Task item:
Look through the entries below and count the lines with the word "http" in them; give only the number.

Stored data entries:
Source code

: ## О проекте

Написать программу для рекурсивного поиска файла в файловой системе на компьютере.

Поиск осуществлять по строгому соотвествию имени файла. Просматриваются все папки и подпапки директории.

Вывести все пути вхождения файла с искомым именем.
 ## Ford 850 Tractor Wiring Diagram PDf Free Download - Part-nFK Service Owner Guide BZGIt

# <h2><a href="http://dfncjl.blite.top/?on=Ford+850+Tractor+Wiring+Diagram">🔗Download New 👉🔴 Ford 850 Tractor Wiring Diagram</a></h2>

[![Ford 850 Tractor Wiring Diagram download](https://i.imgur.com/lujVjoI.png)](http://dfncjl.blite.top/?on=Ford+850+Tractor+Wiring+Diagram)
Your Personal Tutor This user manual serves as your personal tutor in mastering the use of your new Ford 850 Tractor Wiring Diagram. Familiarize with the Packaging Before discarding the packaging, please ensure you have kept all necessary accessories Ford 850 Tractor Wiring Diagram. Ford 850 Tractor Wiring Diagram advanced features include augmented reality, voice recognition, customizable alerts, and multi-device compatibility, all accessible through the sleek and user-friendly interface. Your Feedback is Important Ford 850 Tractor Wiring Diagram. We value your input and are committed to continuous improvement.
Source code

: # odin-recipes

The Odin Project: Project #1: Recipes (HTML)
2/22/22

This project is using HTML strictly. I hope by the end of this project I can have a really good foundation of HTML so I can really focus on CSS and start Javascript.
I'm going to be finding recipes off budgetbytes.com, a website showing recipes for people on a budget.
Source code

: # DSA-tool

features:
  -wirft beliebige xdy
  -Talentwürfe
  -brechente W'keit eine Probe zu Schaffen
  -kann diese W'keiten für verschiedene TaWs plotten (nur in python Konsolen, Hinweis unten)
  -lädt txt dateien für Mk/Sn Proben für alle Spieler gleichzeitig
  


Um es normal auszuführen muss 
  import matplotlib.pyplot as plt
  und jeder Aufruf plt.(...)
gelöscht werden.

Task answer:
2